We have now discussed how the ribosome accurately moves one codon at a time along the mRNA and how it terminates translation when it reaches a stop codon. But we have not yet discussed how the ribosome initiates the process of protein synthesis or, more specifically, how it knows where to begin. Indeed, depending on where the process starts, the subsequent nonoverlapping nucleotide triplets code for completely different polypeptide chains. Thus, there are three possible reading frames. The initiation process of protein synthesis consists of several rather complex steps catalyzed by proteins called initiation factors and involves the ribosome, the mRNA, initiator tRNA (which carries methionine), and guanosine 5′-triphosphate (GTP). In eukaryotes, the initiator tRNA binds to the triplet AUG, which codes for methionine, as table 1.1 shows. In Escherichia coli,for example, AUG or GUG can serve as the initiation codon. Since there could in principle be many AUGs, how is the correct initiation codon selected? In prokaryotes, there is a conserved purine-rich sequence 8–13 nucleotides in length, called the Shine-Dalgarno sequence, which is located upstream of the initiation codon. This sequence is believed to position the ribosome correctly by base-pairing with one of the subunits of the ribosome.
1.1.7 Transcriptional Regulation
All cells contain the same DNA content. What, then, differentiates a liver cell from a white blood cell? The properties of a cell, including its architecture and ability to participate in various activities while interacting with its environment, are determined by gene activities and, in particular, the expressed proteins. This implies that there must be a control mechanism, internal, external, or both, that regulates expression of the proteins characterizing the cell type or the functional state in which a particular cell is found. The process of gene regulation can be extremely complex, especially in higher eukaryotes.
As an example of why it is important for a cell to produce certain proteins in response to various environmental conditions, let us consider a bacterium. Sugar metabolism involves a number of enzymes. There are various sugars, such as lactose, glucose, and galactose, that can be used as an energy source. However, depending on the type of sugar, a different set of enzymes is needed to enable the sugar to enter the cell and then break down the sugar. Of course, one possibility would be to have all these enzymes available so that when a particular sugar is presented, the necessary enzyme would be readily available for it. Such a strategy, however, would be highly wasteful and inefficient, requiring too much energy for producing all the enzymes, many of which might never be needed. Thus, the strategy a bacterium uses is to synthesize only the needed enzymes by activating the genes that encode these enzymes and inactivating or repressing the genes that encode unnecessary enzymes. These genes can therefore be activated and inactivated in response to various environmental conditions.

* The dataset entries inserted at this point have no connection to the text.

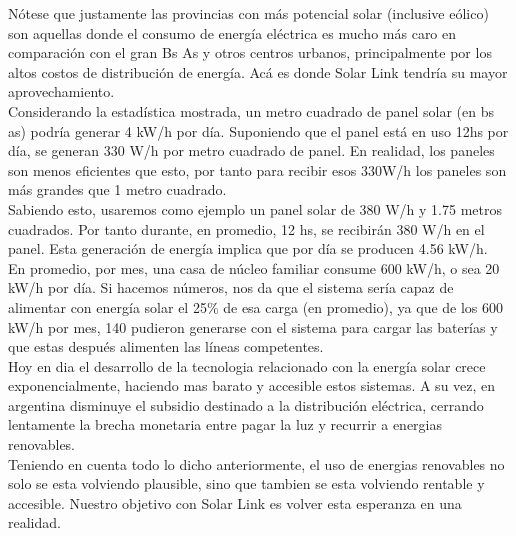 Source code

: Nótese que justamente las provincias con más potencial solar (inclusive eólico) son aquellas donde el consumo de energía eléctrica es mucho más caro en comparación con el gran Bs As y otros centros urbanos, principalmente por los altos costos de distribución de energía. Acá es donde Solar Link tendría su mayor aprovechamiento.\\

Considerando la estadística mostrada, un metro cuadrado de panel solar (en bs as) podría generar 4 kW/h por día. Suponiendo que el panel está en uso 12hs por día, se generan 330 W/h por metro cuadrado de panel. 
En realidad, los paneles son menos eficientes que esto, por tanto para recibir esos 330W/h los paneles son más grandes que 1 metro cuadrado. \\
Sabiendo esto, usaremos como ejemplo un panel solar de 380 W/h y 1.75 metros cuadrados. Por tanto durante, en promedio, 12 hs, se recibirán 380 W/h en el panel. Esta generación de energía implica que por día se producen 4.56 kW/h.\\

En promedio, por mes, una casa de núcleo familiar consume 600 kW/h, o sea 20 kW/h por día. Si hacemos números, nos da que el sistema sería capaz de alimentar con energía solar el 25\% de esa carga (en promedio), ya que de los 600 kW/h por mes, 140 pudieron generarse con el sistema para cargar las baterías y que estas después alimenten las líneas competentes. \\

Hoy en dia el desarrollo de la tecnologia relacionado con la energía solar crece exponencialmente, haciendo mas barato y accesible estos sistemas. A su vez, en argentina disminuye el subsidio destinado a la distribución eléctrica, cerrando lentamente la brecha monetaria entre pagar la luz y recurrir a energias renovables. \\

Teniendo en cuenta todo lo dicho anteriormente, el uso de energias renovables no solo se esta volviendo plausible, sino que tambien se esta volviendo rentable y accesible. Nuestro objetivo con Solar Link es volver esta esperanza en una realidad. \\ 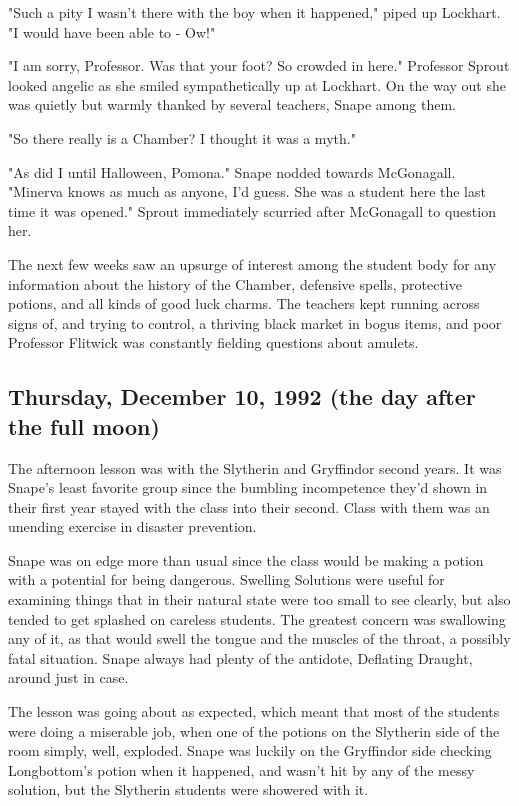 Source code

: "Such a pity I wasn't there with the boy when it happened," piped up Lockhart. "I would have been able to - Ow!"

"I am sorry, Professor. Was that your foot? So crowded in here." Professor Sprout looked angelic as she smiled sympathetically up at Lockhart. On the way out she was quietly but warmly thanked by several teachers, Snape among them.

"So there really is a Chamber? I thought it was a myth."

"As did I until Halloween, Pomona." Snape nodded towards McGonagall. "Minerva knows as much as anyone, I'd guess. She was a student here the last time it was opened." Sprout immediately scurried after McGonagall to question her.

The next few weeks saw an upsurge of interest among the student body for any information about the history of the Chamber, defensive spells, protective potions, and all kinds of good luck charms. The teachers kept running across signs of, and trying to control, a thriving black market in bogus items, and poor Professor Flitwick was constantly fielding questions about amulets.

\sbreak

\subsection{Thursday, December 10, 1992 (the day after the full moon)}

The afternoon lesson was with the Slytherin and Gryffindor second years. It was Snape's least favorite group since the bumbling incompetence they'd shown in their first year stayed with the class into their second. Class with them was an unending exercise in disaster prevention.

Snape was on edge more than usual since the class would be making a potion with a potential for being dangerous. Swelling Solutions were useful for examining things that in their natural state were too small to see clearly, but also tended to get splashed on careless students. The greatest concern was swallowing any of it, as that would swell the tongue and the muscles of the throat, a possibly fatal situation. Snape always had plenty of the antidote, Deflating Draught, around just in case.

The lesson was going about as expected, which meant that most of the students were doing a miserable job, when one of the potions on the Slytherin side of the room simply, well, exploded. Snape was luckily on the Gryffindor side checking Longbottom's potion when it happened, and wasn't hit by any of the messy solution, but the Slytherin students were showered with it.

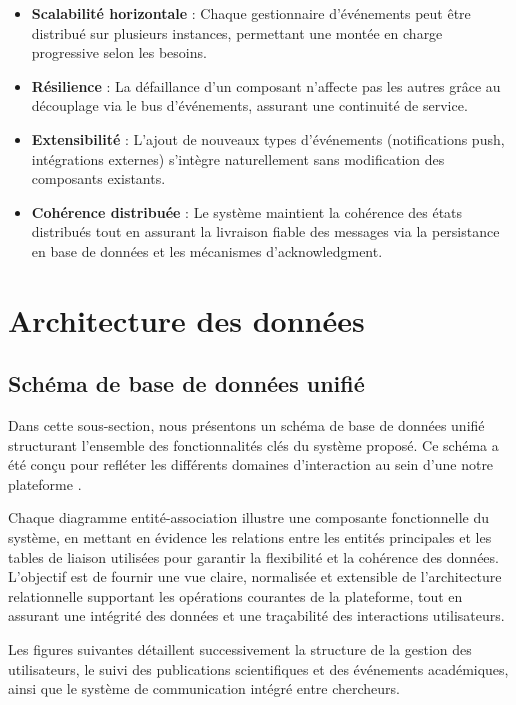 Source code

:\documentclass[12pt]{rapportPfe}
\begin{document}
\begin{itemize}
    \item \textbf{Scalabilité horizontale} : Chaque gestionnaire d'événements peut être distribué sur plusieurs instances, permettant une montée en charge progressive selon les besoins.
    
    \item \textbf{Résilience} : La défaillance d'un composant n'affecte pas les autres grâce au découplage via le bus d'événements, assurant une continuité de service.
    
    \item \textbf{Extensibilité} : L'ajout de nouveaux types d'événements (notifications push, intégrations externes) s'intègre naturellement sans modification des composants existants.
    
    \item \textbf{Cohérence distribuée} : Le système maintient la cohérence des états distribués tout en assurant la livraison fiable des messages via la persistance en base de données et les mécanismes d'acknowledgment.
\end{itemize}

\FloatBarrier

\section{Architecture des données}

\subsection{Schéma de base de données unifié}

Dans cette sous-section, nous présentons un schéma de base de données unifié structurant l’ensemble des fonctionnalités clés du système proposé. Ce schéma a été conçu pour refléter les différents domaines d’interaction au sein d’une notre plateforme .

Chaque diagramme entité-association illustre une composante fonctionnelle du système, en mettant en évidence les relations entre les entités principales et les tables de liaison utilisées pour garantir la flexibilité et la cohérence des données. L’objectif est de fournir une vue claire, normalisée et extensible de l’architecture relationnelle supportant les opérations courantes de la plateforme, tout en assurant une intégrité des données et une traçabilité des interactions utilisateurs.

Les figures suivantes détaillent successivement la structure de la gestion des utilisateurs, le suivi des publications scientifiques et des événements académiques, ainsi que le système de communication intégré entre chercheurs.
\end{document}
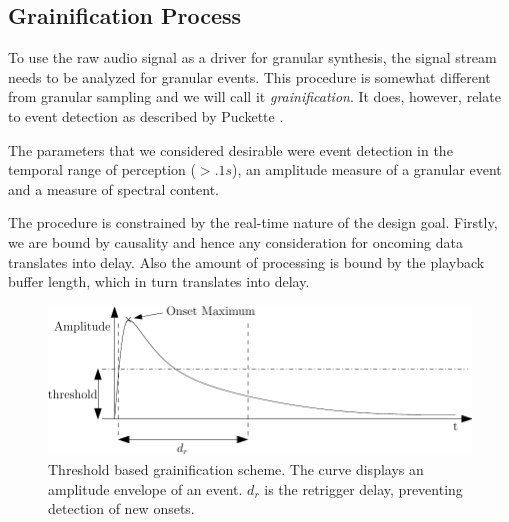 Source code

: \subsection{Grainification Process}

To use the raw audio signal as a driver for granular synthesis, the
signal stream needs to be analyzed for granular events. This procedure
is somewhat different from granular sampling and we will call it {\em
grainification}. It does, however, relate to event detection as described by
Puckette \cite{Puckette:2003}.

The parameters that we considered desirable were event detection in the
temporal range of perception ($>.1 s$), an amplitude measure of a
granular event and a measure of spectral content.

The procedure is constrained by the real-time nature of the design
goal. Firstly, we are bound by causality and hence any consideration
for oncoming data translates into delay. Also the amount of processing
is bound by the playback buffer length, which in turn translates into
delay. 

\begin{figure}[t]
\centering
\includegraphics[width=\textwidth]{GrainThres4-eps-converted-to.pdf}
\caption{Threshold based grainification scheme. The curve displays an amplitude envelope of an event. $d_r$ is the retrigger delay, preventing detection of new onsets.}\label{Omodhrain:fig:grainenv}
\end{figure}

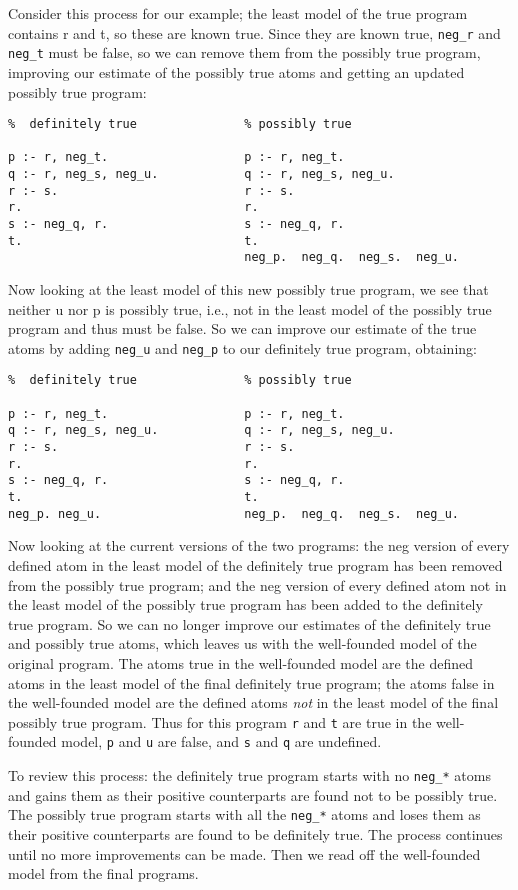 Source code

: Consider this process for our example; the least model of the true
program contains r and t, so these are known true.  Since they are
known true, \verb|neg_r| and \verb|neg_t| must be false, so we can
remove them from the possibly true program, improving our estimate of
the possibly true atoms and getting an updated possibly true program:
\begin{verbatim}
%  definitely true               % possibly true

p :- r, neg_t.                   p :- r, neg_t.
q :- r, neg_s, neg_u.            q :- r, neg_s, neg_u.
r :- s.                          r :- s.
r.                               r.
s :- neg_q, r.                   s :- neg_q, r.
t.                               t.
                                 neg_p.  neg_q.  neg_s.  neg_u.
\end{verbatim}
Now looking at the least model of this new possibly true program, we
see that neither u nor p is possibly true, i.e., not in the least
model of the possibly true program and thus must be false.  So we can
improve our estimate of the true atoms by adding \verb|neg_u| and
\verb|neg_p| to our definitely true program, obtaining:
\begin{verbatim}
%  definitely true               % possibly true

p :- r, neg_t.                   p :- r, neg_t.
q :- r, neg_s, neg_u.            q :- r, neg_s, neg_u.
r :- s.                          r :- s.
r.                               r.
s :- neg_q, r.                   s :- neg_q, r.
t.                               t.
neg_p. neg_u.                    neg_p.  neg_q.  neg_s.  neg_u.
\end{verbatim}
Now looking at the current versions of the two programs: the neg
version of every defined atom in the least model of the definitely
true program has been removed from the possibly true program; and the
neg version of every defined atom not in the least model of the
possibly true program has been added to the definitely true program.
So we can no longer improve our estimates of the definitely true and
possibly true atoms, which leaves us with the well-founded model of
the original program.  The atoms true in the well-founded model are
the defined atoms in the least model of the final definitely true
program; the atoms false in the well-founded model are the defined
atoms {\em not} in the least model of the final possibly true program.
Thus for this program \verb|r| and \verb|t| are true in the
well-founded model, \verb|p| and \verb|u| are false, and \verb|s| and
\verb|q| are undefined.

To review this process: the definitely true program starts with no
\verb|neg_*| atoms and gains them as their positive counterparts are
found not to be possibly true.  The possibly true program starts with
all the \verb|neg_*| atoms and loses them as their positive
counterparts are found to be definitely true.  The process continues
until no more improvements can be made.  Then we read off the
well-founded model from the final programs.

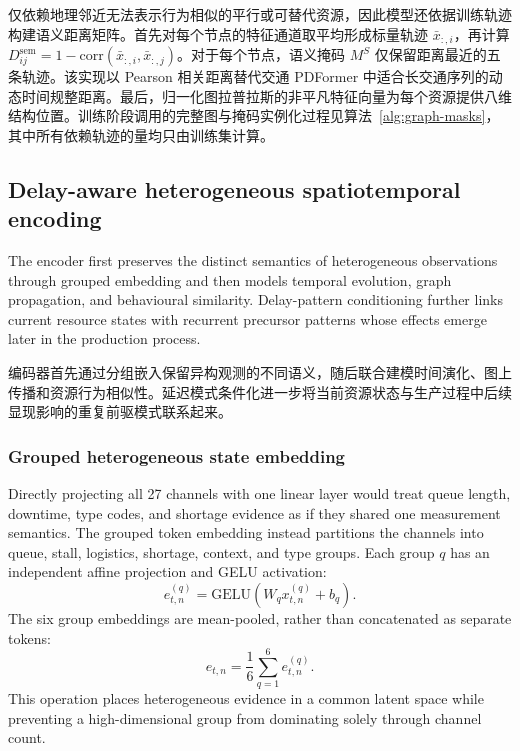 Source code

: \documentclass[a4paper,fleqn]{cas-dc}
\newcommand{\zhpara}[1]{%
  \par\begingroup\small\color{black!72}\noindent #1\par\endgroup}
\begin{document}
\zhpara{仅依赖地理邻近无法表示行为相似的平行或可替代资源，因此模型还依据训练轨迹构建语义距离矩阵。首先对每个节点的特征通道取平均形成标量轨迹 $\bar x_{:,i}$，再计算 $D^{\mathrm{sem}}_{ij}=1-\mathrm{corr}(\bar{x}_{:,i},\bar{x}_{:,j})$。对于每个节点，语义掩码 $M^S$ 仅保留距离最近的五条轨迹。该实现以 Pearson 相关距离替代交通 PDFormer 中适合长交通序列的动态时间规整距离。最后，归一化图拉普拉斯的非平凡特征向量为每个资源提供八维结构位置。训练阶段调用的完整图与掩码实例化过程见算法~\ref{alg:graph-masks}，其中所有依赖轨迹的量均只由训练集计算。}

\subsection{Delay-aware heterogeneous spatiotemporal encoding}

The encoder first preserves the distinct semantics of heterogeneous observations through grouped embedding and then models temporal evolution, graph propagation, and behavioural similarity. Delay-pattern conditioning further links current resource states with recurrent precursor patterns whose effects emerge later in the production process.

\zhpara{编码器首先通过分组嵌入保留异构观测的不同语义，随后联合建模时间演化、图上传播和资源行为相似性。延迟模式条件化进一步将当前资源状态与生产过程中后续显现影响的重复前驱模式联系起来。}

\subsubsection{Grouped heterogeneous state embedding}

Directly projecting all 27 channels with one linear layer would treat queue length, downtime, type codes, and shortage evidence as if they shared one measurement semantics. The grouped token embedding instead partitions the channels into queue, stall, logistics, shortage, context, and type groups. Each group $q$ has an independent affine projection and GELU activation:
\begin{equation}
e^{(q)}_{t,n}=\mathrm{GELU}
\left(W_q x^{(q)}_{t,n}+b_q\right).
\end{equation}
The six group embeddings are mean-pooled, rather than concatenated as separate tokens:
\begin{equation}
e_{t,n}=\frac{1}{6}\sum_{q=1}^{6}e^{(q)}_{t,n}.
\end{equation}
This operation places heterogeneous evidence in a common latent space while preventing a high-dimensional group from dominating solely through channel count.
\end{document}
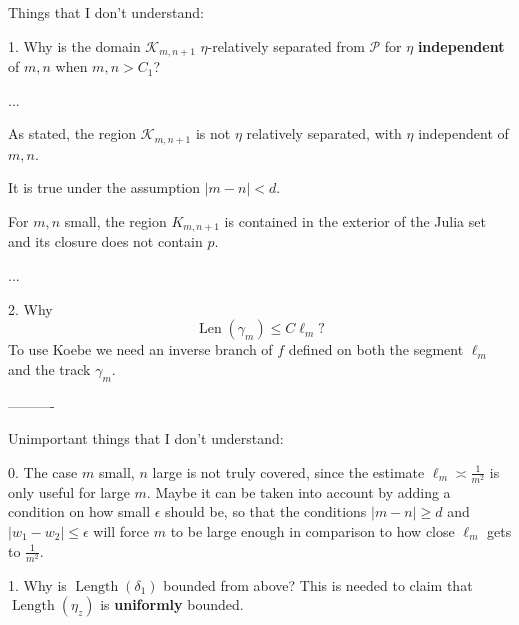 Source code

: Things that I don't understand:

1. Why is the domain $\mathcal K_{m,n+1}$ $\eta$-relatively separated from $\mathcal P$ for $\eta$ \textbf{independent} of $m,n$ when $m,n>C_1$?

...

As stated, the region  $\mathcal K_{m,n+1}$ is not $\eta$ relatively separated, with $\eta$ independent of $m, n$. 

It is true under the assumption $|m-n| < d$.

For $m, n$ small, the region $K_{m,n+1}$ is contained in the exterior of the Julia set and its closure does not contain $p$.

...

2. Why $$\operatorname{Len}(\gamma_m) \leq C \ell_m?$$
To use Koebe we need an inverse branch of $f$ defined on both the segment $\ell_m$ and the track $\gamma_m$.

----------

Unimportant things that I don't understand:

0. The case $m$ small, $n$ large is not truly covered, since the estimate $\ell_m \asymp \frac 1{m^2}$ is only useful for large $m$. 
Maybe it can be taken into account by adding a condition on how small $\epsilon$ should be, so that the conditions $|m-n| \geq d$ and $|w_1-w_2| \leq \epsilon$ will force $m$ to be large enough in comparison to how close $\ell _m$ gets to $\frac 1{m^2}$.

1. Why is $\operatorname{Length}(\delta_1)$ bounded from above? This is needed to claim that $\operatorname{Length}(\eta_z)$ is \textbf{uniformly} bounded.
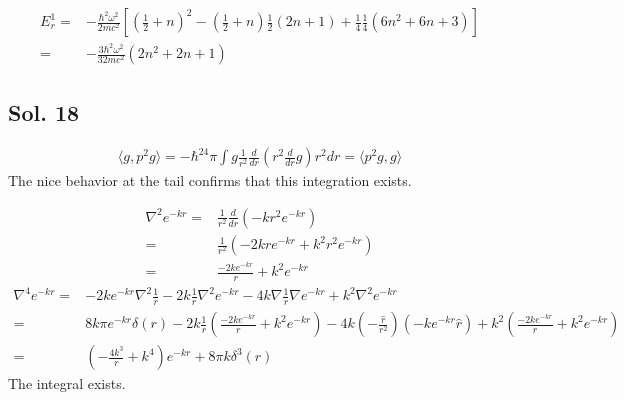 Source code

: \begin{align*}
     E^1_r = &
     -\frac{\hbar^2\omega^2}{2mc^2}[(\frac{1}{2}+n)^2-(\frac{1}{2}+n)
     \frac{1}{2}(2n+1)+
     \frac{1}{4}
     \frac{1}{4}(6n^2+6n+3)]\\
     =&-\frac{3\hbar^2\omega^2}{32mc^2}(2n^2+2n+1)
\end{align*}

\subsection*{Sol. 18}
\begin{align*}
    \langle g, p^2g\rangle=
    -\hbar^24\pi\int 
    g\frac{1}{r^2}\frac{d}{dr}(r^2\frac{d}{dr}g) r^2 dr
    =\langle p^2g, g\rangle
\end{align*}
The nice behavior at the tail confirms that this integration exists.

\begin{align*}
    \nabla^2e^{-kr}
    =&\frac{1}{r^2}\frac{d}{dr}(-kr^2e^{-kr})\\
    =&\frac{1}{r^2}(-2kre^{-kr}+k^2r^2e^{-kr})\\
    =&\frac{-2ke^{-kr}}{r}+k^2e^{-kr}
\end{align*}
\begin{align*}
    \nabla^4e^{-kr}
    =&-2ke^{-kr}\nabla^2\frac{1}{r}
    -2k\frac{1}{r}\nabla^2e^{-kr}
    -4k\nabla \frac{1}{r} \nabla e^{-kr}
    +k^2\nabla^2 e^{-kr}\\
    =&8k\pi e^{-kr}\delta(r)
    -2k\frac{1}{r}
    \left(\frac{-2ke^{-kr}}{r}+k^2e^{-kr}\right)
    -4k(-\frac{\hat r}{r^2})(-ke^{-kr}\hat r)
    +k^2\left(\frac{-2ke^{-kr}}{r}+k^2e^{-kr}\right)\\
    =&\left(-\frac{4k^3}{r}+k^4\right)e^{-kr}+8\pi k\delta^3(r)
\end{align*}
The integral exists.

We have already discussed one of the mechanisms necessary for transcription to occur: RNA polymerase must bind to the promoter of a gene. However, various other DNA-binding proteins can determine whether or not transcription can take place. In prokaryotes, for example, certain sites in the vicinity of the promoter can be bound by regulatory proteins called activators or repressors. An activator protein, as the name suggests, must bind to its target site in order for transcription to occur. A repressor protein, on the other hand, must not bind to its target site in order to enable transcription—if it binds, transcription is blocked. One of the mechanisms by which activators and repressors are able to alter the transcription of a gene involves physical interaction with RNA polymerase (bound to the nearby promoter); a bound repressor can physically interfere with RNA polymerase binding, whereas an activator can assist the RNA polymerase in attaching to the DNA.
If the binding of a regulatory protein can determine whether a gene transcript is produced, what determines this protein’s ability to bind to its target site? In many cases, this ability is modulated by the interplay between the protein’s DNA-binding domain (a region on the protein that can directly bind to specific DNA sequences) and the protein’s allosteric site (a site on a protein where small molecules, called allosteric effectors, can bind and cause conformational changes). When an allosteric effector binds to the allosteric site on a regulatory protein, the structure of the DNA-binding domain can change, thereby enabling or disabling the protein’s ability to bind to its target site and ultimately determining whether transcription can occur. For example, in an activator, the presence of an allosteric effector might enable the protein’s ability to bind DNA. On the other hand, a repressor might be able to block transcription (by binding to its target site) only in the absense of the effector molecule. For instance, in lactose metabolism in E. coli, the lac repressor loses its affinity for its target site and falls off the DNA when lactose (its allosteric effector) binds to it. This in turn allows the RNA polymerase situated nearby to do its job and transcribe the nearby genes encoding certain enzymes needed for the metabolism of lactose (Figure 1.10).
The lac repressor itself is encoded by a regulatory gene (lacI). Thus, this is a good example of how the product of one gene is able to control the transcription of other genes. However, such control mechanisms can be much more complicated even in prokaryotes, involving a number of other genes and factors in a multivariate fashion—a topic that we will deal with later in the book when we study models of genetic networks. As an example of an additional control mechanism, let us again consider the lactose system in E. coli. It is known that the cell is able to capture more energy from the breakdown of glucose than of lactose. Thus, if both lactose and glucose are present, the cell will favor glucose. Consequently, the cell will not require the production of lac enzymes to metabolize lactose until it runs out of glucose. This implies that there is an additional level of control due to the concentration of glucose.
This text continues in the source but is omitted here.